0

Description of problem

I have a fairly large MySQL installation. There are at least 3 separate servers which run the innoDB storage engine. Once every minute, at the same time each minute, for about 3-4 seconds, each of my innodb machines suddenly stop performing well.

When I do a SHOW PROCESSLIST on each server at normal times, I see about 10-15 connections, doing their thing as normal:

+--------+------------------+--------------------------+------+---------+------+-------+------------------+
| Id     | User             | Host                     | db   | Command | Time | State | Info             |
+--------+------------------+--------------------------+------+---------+------+-------+------------------+
|  23457 | root             | localhost                | NULL | Query   |    0 | NULL  | show processlist | 
| 180042 | **********       | web2.***.com:49867       | ***  | Sleep   |    1 |       | NULL             | 
| 180129 | **********       | web1.***.com:54302       | ***  | Sleep   |    0 |       | NULL             | 
| 180155 | **********       | web2.***.com:50225       | ***  | Sleep   |    0 |       | NULL             | 
| 180163 | **********       | web1.***.com:54425       | ***  | Sleep   |    0 |       | NULL             | 
| 180172 | **********       | web1.***.com:54507       | ***  | Sleep   |    0 |       | NULL             | 
| 180181 | **********       | web4.***.com:34893       | ***  | Sleep   |    0 |       | NULL             | 
+--------+------------+--------------------------+------+---------+------+-------+------------------------+

Then all of a sudden, almost exactly in sync on each machine, at the same time each minute (meaning on :47 seconds after the minute each minute on each machine), processes will pile up hanging in the "update" state:

| 192938 |  **********       | web3.***.com:44248              | ***  | Query   |    3 | update | INSERT INTO user_stats (***_uid, data) VALUES (101670151,"{\"inbox\":{\"new\":12,\"spam_check\":1289 | 
| 192939 |  **********       | web4.***.com:50264              | ***  | Query   |    3 | update | INSERT INTO user_stats (***_uid, data) VALUES (17103785,"{\"inbox\":{\"new\":1,\"spam_check\":0,\"di | 
| 192940 |  **********       | web3.***.com:44258              | ***  | Query   |    3 | update | INSERT INTO user_stats (***_uid, data) VALUES (2245293,"{\"inbox\":{\"new\":14,\"spam_check\":128933 | 
| 192941 |  **********       | web3.***.com:44268              | ***  | Query   |    3 | update | INSERT INTO user_stats (***_uid, data) VALUES (105330063,"{\"inbox\":{\"new\":4,\"spam_check\":0,\"d | 
... 100-200 more just like this...
| 192941 |  **********       | web3.***.com:44268              | ***  | Query   |    3 | update | INSERT INTO user_stats (***_uid, data) VALUES (105330063,"{\"inbox\":{\"new\":4,\"spam_check\":0,\"d | 

Upon closer inspection, it seems like it's high CPU usage at that moment (although I suppose high CPU could be caused by high disk I/O), because when it's in the midst of this, and I run something simple like SELECT NOW(), even that will take like 4 seconds to complete.

Here's what I know:

  1. It isn't a rogue unoptimized query.
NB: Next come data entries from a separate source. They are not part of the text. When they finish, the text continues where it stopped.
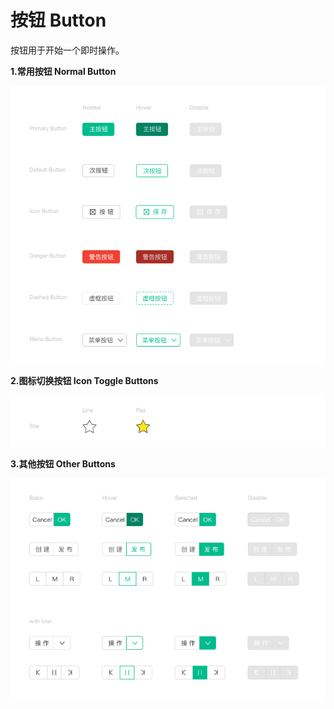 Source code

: # 按钮 Button
按钮用于开始一个即时操作。

**1.常用按钮 Normal Button**

![5-1](../images/web_guide/5-1.png)

**2.图标切换按钮 Icon Toggle Buttons**

![5-2](../images/web_guide/5-2.png)

**3.其他按钮 Other Buttons**

![5-3](../images/web_guide/5-3.png)

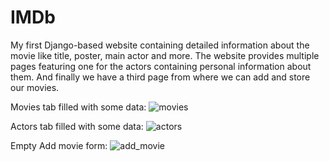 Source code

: # IMDb
My first Django-based website containing detailed information about the movie like title, poster, main actor and more. The website provides multiple pages featuring one for the actors containing personal information about them. And finally we have a third page from where we can add and store our movies.

Movies tab filled with some data:
![movies](https://github.com/Ivaylo2201/IMDb/assets/120925473/94ec8faa-b4f4-45ef-a9de-5d7b81da2669)

Actors tab filled with some data:
![actors](https://github.com/Ivaylo2201/IMDb/assets/120925473/f661dd79-c37d-48e0-b147-b477c21d854c)

Empty Add movie form:
![add_movie](https://github.com/Ivaylo2201/IMDb/assets/120925473/8c3fd7bf-4150-49a3-906c-08506789a023)
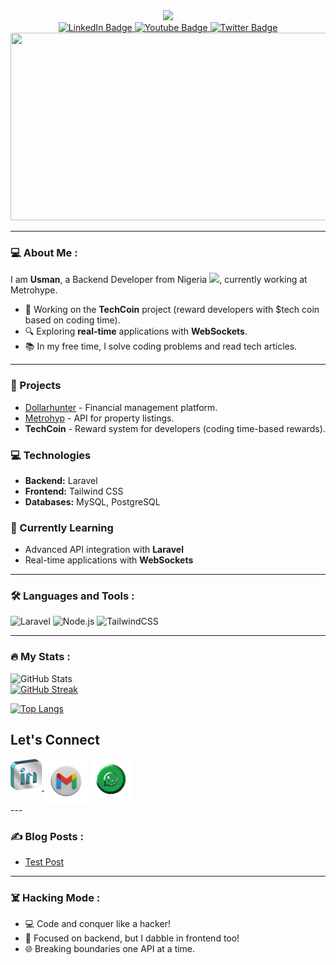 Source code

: <div id="header" align="center">
  <img src="https://media.giphy.com/media/EauwThrXwq0EWngOcT/giphy.gif?cid=ecf05e47og1gd8widq90iruiat56996elayle3yinjs2et8p&ep=v1_gifs_related&rid=giphy.gif&ct=s" width="100"/>

  <div id="badges">
    <a href="your-linkedin-URL">
      <img src="https://img.shields.io/badge/LinkedIn-blue?style=for-the-badge&logo=linkedin&logoColor=white" alt="LinkedIn Badge"/>
    </a>
    <a href="your-youtube-URL">
      <img src="https://img.shields.io/badge/YouTube-red?style=for-the-badge&logo=youtube&logoColor=white" alt="Youtube Badge"/>
    </a>
    <a href="your-twitter-URL">
      <img src="https://img.shields.io/badge/Twitter-blue?style=for-the-badge&logo=twitter&logoColor=white" alt="Twitter Badge"/>
    </a>
  </div>

  <div align="center">
    <img src="https://media.giphy.com/media/dWesBcTLavkZuG35MI/giphy.gif" width="600" height="300"/>
  </div>
</div>

---

### :computer: About Me :
I am **Usman**, a Backend Developer from Nigeria <img src="https://media.giphy.com/media/WUlplcMpOCEmTGBtBW/giphy.gif" width="30">, currently working at Metrohype.

- 🔧 Working on the **TechCoin** project (reward developers with $tech coin based on coding time).
- 🔍 Exploring **real-time** applications with **WebSockets**.
- 📚 In my free time, I solve coding problems and read tech articles.

---

### 🚀 Projects
- [Dollarhunter](https://github.com/Usmanbalogun044/dollarhunter) - Financial management platform.
- [Metrohyp](https://github.com/Usmanbalogun044/metrohyp) - API for property listings.
- **TechCoin** - Reward system for developers (coding time-based rewards).

### 💻 Technologies
- **Backend:** Laravel
- **Frontend:** Tailwind CSS
- **Databases:** MySQL, PostgreSQL
  
### 🌱 Currently Learning
- Advanced API integration with **Laravel**
- Real-time applications with **WebSockets**

---

### :hammer_and_wrench: Languages and Tools :

![Laravel](https://img.shields.io/badge/laravel-FF2D20.svg?style=for-the-badge&logo=laravel&logoColor=white)
![Node.js](https://img.shields.io/badge/node.js-339933.svg?style=for-the-badge&logo=nodedotjs&logoColor=white)
![TailwindCSS](https://img.shields.io/badge/TailwindCSS-38B2AC.svg?style=for-the-badge&logo=tailwind-css&logoColor=white)

---

### :fire: My Stats :
![GitHub Stats](https://github-readme-stats.vercel.app/api?username=usmanbalogun044&show_icons=true&theme=github)<br>
[![GitHub Streak](https://github-readme-streak-stats.herokuapp.com?user=usmanbalogun044&theme=dark)](https://git.io/streak-stats)

[![Top Langs](https://github-readme-stats.vercel.app/api/top-langs/?username=usmanbalogun044&layout=compact&theme=vision-friendly-dark)](https://github.com/anuraghazra/github-readme-stats)

 ## Let's Connect
 <div align="center" style="display:flex;">

 <a href="https://www.linkedin.com/in/balogun-usman-5a5176272/" target=_blank>
 <img  src="images/linkedin2.png" width="50">&nbsp; 
 <a href="mailto:usmanbalogun044@gmail.com" target=_blank>
 <img  src="images/gmailorig.png" width="70">
 </a>&nbsp; 
 <a href="https://wa.me/+2347044060" target=_blank>
 <img  src="images/wats3-removebg-preview.png" width="65">
  
 </a>
 </div>
---

### :writing_hand: Blog Posts :
<!-- BLOG-POST-LIST:START -->
- [Test Post](https://dev.to/itszed0/test-post-490g)
<!-- BLOG-POST-LIST:END -->

---

### :skull_and_crossbones: Hacking Mode :
- 💻 Code and conquer like a hacker!
- 💼 Focused on backend, but I dabble in frontend too!
- 🌐 Breaking boundaries one API at a time.
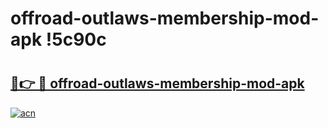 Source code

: # offroad-outlaws-membership-mod-apk !5c90c

# <h2><a href="https://syv0zf.esa.edu.pl?title=offroad-outlaws-membership-mod-apk&ref=5c90c">🔗👉 🔴 offroad-outlaws-membership-mod-apk</a></h2>

[![acn](https://github.com/user-attachments/assets/0f9c940e-d8b0-45ae-aac7-cd30a18b3e1c)](https://syv0zf.esa.edu.pl?title=offroad-outlaws-membership-mod-apk&ref=5c90c)

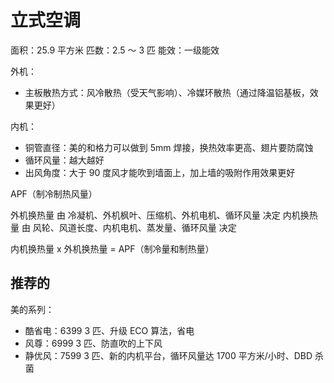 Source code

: # 立式空调

面积：25.9 平方米
匹数：2.5 ～ 3 匹
能效：一级能效

外机：

- 主板散热方式：风冷散热（受天气影响）、冷媒环散热（通过降温铝基板，效果更好）

内机：

- 铜管直径：美的和格力可以做到 5mm 焊接，换热效率更高、翅片要防腐蚀
- 循环风量：越大越好
- 出风角度：大于 90 度风才能吹到墙面上，加上墙的吸附作用效果更好

APF（制冷制热风量）

外机换热量 由 冷凝机、外机枫叶、压缩机、外机电机、循环风量 决定
内机换热量 由 风轮、风道长度、内机电机、蒸发量、循环风量 决定

内机换热量 x 外机换热量 = APF（制冷量和制热量）

## 推荐的

美的系列：

- 酷省电：6399 3 匹、升级 ECO 算法，省电
- 风尊：6999 3 匹、防直吹的上下风
- 静优风：7599 3 匹、新的内机平台，循环风量达 1700 平方米/小时、DBD 杀菌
Happens on different machines that not only run different queries, but also different tables.
  2. It only happen on machines that do writing to innoDB tables. This does not happen on machines that only read innoDB, or machines that only write or read from MyISAM.

Questions

Is there a process that runs every minute on innoDB that takes up lots of CPU or disk I/O? Is this normal? I know that it could be a million different things, but I'm looking for known problems or solutions. Is there any more info I can provide to help solve this issue?

additional info

OS:

uname -a
Linux db04.****.com 2.6.18-194.17.4.el5 #1 SMP Wed Oct 20 13:03:08 EDT 2010 x86_64 x86_64 x86_64 GNU/Linux

File system:

/dev/sda4     ext3   785711096  80539996 665259216  11% /data

Raid config:

/opt/MegaRAID/MegaCli/MegaCli64 -LDInfo -Lall -aALL


Adapter 0 -- Virtual Drive Information:
Virtual Disk: 0 (target id: 0)
Name:Virtual Disk 0
RAID Level: Primary-1, Secondary-3, RAID Level Qualifier-0
Size:856704MB
State: Optimal
Stripe Size: 64kB
Number Of Drives:2
Span Depth:3
Default Cache Policy: WriteBack, ReadAheadNone, Direct, No Write Cache if Bad BBU
Current Cache Policy: WriteBack, ReadAheadNone, Direct, No Write Cache if Bad BBU
Access Policy: Read/Write
Disk Cache Policy: Disk's Default

MySQL Version

mysql> select version();
+---------------------------+
| version()                 |
+---------------------------+
| 5.0.80-enterprise-gpl-log | 
+---------------------------+
1 row in set (0.01 sec)
Mike Sherov
  • 113
  • 1
  • 7

1 Answers1

1

Are you sure you don't have a cron job running every minute?

What is your value for innodb_flush_method?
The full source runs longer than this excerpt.